Sept. 9, 2014

I can feel a shift taking place. I have no idea what's coming. Sunday I spoke at church. The musicians each contributed a piece they very much wanted to share and each performance was stunning. My talk went well. Two folks told me how much love they felt from the group coming to me. I hadn't recognized that but was gratified to hear it and then to have it confirmed.

My talk was about unconditional love--seeing as Source sees, not focusing on conditions. It was a good talk, I delivered it adequately, it was well received, and the meditation, accompanied by Brett on the piano, was fine. All in all, it felt like a success--a graduation and a wrapping up. I had talked myself out of getting nervous and withdrawing to assuage my Controller. Instead I enjoyed the people there.

I see now that my depression last Sat. (Sept. 6) was meds induced. With time passing, so do the side effects. I don't look forward to Friday nights and Sat. mornings but Sundays always come. Several folks have told me they can see I'm moving more easily. I've felt that and I'm glad it's noticeable. I will practice walking on flat ground today. Clients drift away and I have much free time.

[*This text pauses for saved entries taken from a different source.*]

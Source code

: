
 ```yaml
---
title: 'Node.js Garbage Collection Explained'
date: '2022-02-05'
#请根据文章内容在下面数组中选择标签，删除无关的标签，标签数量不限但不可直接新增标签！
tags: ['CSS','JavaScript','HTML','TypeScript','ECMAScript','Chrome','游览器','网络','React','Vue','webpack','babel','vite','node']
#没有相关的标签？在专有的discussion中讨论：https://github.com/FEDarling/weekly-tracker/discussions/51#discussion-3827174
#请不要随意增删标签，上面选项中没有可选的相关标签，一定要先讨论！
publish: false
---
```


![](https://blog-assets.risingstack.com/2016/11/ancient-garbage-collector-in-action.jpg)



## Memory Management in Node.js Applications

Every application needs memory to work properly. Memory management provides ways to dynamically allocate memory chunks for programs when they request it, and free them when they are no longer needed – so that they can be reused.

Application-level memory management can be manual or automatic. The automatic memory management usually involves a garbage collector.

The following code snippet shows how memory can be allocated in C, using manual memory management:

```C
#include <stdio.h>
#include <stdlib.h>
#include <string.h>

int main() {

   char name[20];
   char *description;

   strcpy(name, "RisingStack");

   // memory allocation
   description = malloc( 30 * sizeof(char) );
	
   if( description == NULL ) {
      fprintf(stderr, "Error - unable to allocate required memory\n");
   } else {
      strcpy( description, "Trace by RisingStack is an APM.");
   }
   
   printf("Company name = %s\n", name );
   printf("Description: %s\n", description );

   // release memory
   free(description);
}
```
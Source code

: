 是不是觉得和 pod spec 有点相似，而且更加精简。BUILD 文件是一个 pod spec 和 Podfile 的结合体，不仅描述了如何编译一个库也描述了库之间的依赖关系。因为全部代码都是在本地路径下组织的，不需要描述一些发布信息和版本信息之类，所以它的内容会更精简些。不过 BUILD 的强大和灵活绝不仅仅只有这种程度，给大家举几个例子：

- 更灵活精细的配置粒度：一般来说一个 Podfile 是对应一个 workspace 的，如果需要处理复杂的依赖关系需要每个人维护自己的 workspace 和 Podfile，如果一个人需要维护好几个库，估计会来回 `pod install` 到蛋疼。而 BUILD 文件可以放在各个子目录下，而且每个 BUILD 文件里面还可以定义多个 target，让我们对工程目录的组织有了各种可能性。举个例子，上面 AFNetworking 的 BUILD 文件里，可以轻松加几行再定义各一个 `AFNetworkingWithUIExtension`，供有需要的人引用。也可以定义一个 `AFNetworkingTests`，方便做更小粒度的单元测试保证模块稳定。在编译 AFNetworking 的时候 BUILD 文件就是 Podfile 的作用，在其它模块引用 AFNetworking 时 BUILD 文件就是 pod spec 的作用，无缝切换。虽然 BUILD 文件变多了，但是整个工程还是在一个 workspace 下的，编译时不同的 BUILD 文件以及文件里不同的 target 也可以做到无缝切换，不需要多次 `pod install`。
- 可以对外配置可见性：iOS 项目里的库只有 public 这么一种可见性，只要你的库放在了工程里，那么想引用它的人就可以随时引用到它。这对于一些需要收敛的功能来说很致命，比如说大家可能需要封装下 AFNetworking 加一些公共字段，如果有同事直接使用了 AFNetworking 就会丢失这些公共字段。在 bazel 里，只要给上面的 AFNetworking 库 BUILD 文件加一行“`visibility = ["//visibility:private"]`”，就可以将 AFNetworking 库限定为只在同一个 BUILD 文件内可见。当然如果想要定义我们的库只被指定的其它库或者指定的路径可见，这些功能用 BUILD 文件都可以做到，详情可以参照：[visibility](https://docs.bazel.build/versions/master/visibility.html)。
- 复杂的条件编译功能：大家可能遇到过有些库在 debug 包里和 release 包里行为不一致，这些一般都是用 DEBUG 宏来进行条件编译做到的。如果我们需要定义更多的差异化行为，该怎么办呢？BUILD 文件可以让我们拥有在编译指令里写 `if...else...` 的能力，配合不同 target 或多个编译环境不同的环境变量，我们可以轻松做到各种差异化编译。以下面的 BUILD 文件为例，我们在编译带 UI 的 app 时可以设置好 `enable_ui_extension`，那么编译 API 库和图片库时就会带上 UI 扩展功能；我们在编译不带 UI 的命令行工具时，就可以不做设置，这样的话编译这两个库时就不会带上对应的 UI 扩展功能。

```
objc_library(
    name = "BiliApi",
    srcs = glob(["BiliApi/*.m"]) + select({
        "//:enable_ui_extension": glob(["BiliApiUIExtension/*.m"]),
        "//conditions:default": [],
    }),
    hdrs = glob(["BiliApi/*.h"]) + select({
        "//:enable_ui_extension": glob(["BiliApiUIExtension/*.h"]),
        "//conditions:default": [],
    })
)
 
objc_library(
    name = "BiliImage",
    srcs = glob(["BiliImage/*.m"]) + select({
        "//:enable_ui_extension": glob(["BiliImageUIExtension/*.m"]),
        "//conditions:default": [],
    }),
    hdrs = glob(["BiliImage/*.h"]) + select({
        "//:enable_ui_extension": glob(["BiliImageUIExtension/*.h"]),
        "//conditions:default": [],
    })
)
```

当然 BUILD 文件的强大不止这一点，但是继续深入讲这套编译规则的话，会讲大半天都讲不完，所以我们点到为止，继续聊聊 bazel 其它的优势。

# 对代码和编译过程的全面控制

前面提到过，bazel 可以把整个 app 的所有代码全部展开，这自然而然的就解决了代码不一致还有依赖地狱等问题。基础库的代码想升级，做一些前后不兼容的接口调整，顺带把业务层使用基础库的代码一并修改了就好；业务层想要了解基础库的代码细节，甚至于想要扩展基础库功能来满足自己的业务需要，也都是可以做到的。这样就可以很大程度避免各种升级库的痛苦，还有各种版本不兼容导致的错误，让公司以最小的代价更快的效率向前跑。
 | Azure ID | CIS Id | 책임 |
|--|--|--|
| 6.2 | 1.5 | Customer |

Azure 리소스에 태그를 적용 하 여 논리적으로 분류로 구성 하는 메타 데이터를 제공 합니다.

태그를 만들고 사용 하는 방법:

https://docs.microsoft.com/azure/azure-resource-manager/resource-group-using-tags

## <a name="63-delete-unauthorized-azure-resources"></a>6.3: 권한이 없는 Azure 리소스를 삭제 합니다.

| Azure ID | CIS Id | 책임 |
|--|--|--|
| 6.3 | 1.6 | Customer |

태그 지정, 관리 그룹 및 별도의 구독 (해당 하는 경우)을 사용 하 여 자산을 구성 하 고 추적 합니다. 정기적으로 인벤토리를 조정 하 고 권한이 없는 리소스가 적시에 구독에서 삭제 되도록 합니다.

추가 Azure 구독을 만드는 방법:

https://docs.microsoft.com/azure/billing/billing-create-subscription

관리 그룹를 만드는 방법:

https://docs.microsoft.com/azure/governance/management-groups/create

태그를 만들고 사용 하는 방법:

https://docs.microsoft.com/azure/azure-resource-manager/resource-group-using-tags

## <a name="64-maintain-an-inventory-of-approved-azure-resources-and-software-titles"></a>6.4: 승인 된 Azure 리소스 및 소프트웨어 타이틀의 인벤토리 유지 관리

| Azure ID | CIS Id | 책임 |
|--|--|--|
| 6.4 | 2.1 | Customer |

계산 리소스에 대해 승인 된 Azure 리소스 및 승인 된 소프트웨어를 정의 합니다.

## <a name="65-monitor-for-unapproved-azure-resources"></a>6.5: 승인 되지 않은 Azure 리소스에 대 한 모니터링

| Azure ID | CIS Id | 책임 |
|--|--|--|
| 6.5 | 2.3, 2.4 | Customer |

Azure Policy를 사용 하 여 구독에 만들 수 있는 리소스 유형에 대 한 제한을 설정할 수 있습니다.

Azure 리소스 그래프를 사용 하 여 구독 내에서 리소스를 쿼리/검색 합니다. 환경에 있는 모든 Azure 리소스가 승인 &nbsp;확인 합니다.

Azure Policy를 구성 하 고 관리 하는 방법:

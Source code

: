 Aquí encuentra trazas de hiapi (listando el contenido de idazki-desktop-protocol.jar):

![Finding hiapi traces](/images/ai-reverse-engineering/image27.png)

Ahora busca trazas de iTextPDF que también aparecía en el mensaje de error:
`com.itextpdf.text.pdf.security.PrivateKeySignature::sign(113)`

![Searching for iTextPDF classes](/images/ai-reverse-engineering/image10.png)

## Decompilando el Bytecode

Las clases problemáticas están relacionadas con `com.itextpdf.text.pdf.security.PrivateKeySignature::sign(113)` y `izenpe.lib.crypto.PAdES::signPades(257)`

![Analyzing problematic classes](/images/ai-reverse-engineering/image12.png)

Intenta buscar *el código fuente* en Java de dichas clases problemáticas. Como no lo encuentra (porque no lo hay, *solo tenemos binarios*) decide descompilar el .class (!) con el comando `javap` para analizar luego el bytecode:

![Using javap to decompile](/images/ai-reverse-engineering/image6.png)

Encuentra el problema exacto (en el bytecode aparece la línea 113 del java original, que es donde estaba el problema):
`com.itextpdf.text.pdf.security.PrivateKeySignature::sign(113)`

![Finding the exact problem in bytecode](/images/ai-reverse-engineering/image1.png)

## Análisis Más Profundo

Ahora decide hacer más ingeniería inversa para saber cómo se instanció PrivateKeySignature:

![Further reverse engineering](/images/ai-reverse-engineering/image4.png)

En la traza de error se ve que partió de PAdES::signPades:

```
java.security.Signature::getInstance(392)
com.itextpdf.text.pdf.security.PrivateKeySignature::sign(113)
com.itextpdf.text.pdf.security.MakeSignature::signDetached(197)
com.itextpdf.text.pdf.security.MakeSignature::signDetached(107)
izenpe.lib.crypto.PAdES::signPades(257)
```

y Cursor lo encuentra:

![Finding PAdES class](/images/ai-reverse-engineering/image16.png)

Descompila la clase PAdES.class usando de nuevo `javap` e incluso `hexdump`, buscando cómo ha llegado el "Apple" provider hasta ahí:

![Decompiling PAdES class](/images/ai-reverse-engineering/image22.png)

And Elysa left a message about not coming today to clean. It seems that's over, too. She has gotten what she needs from me and may still come to meditation but that feels finished also. 

I feel minorly elated at the success at this level. I expect my walking to continue to improve but the hard work has been done. The meds will continue just as they are now.  All the ground work is laid.

I wonder what's next?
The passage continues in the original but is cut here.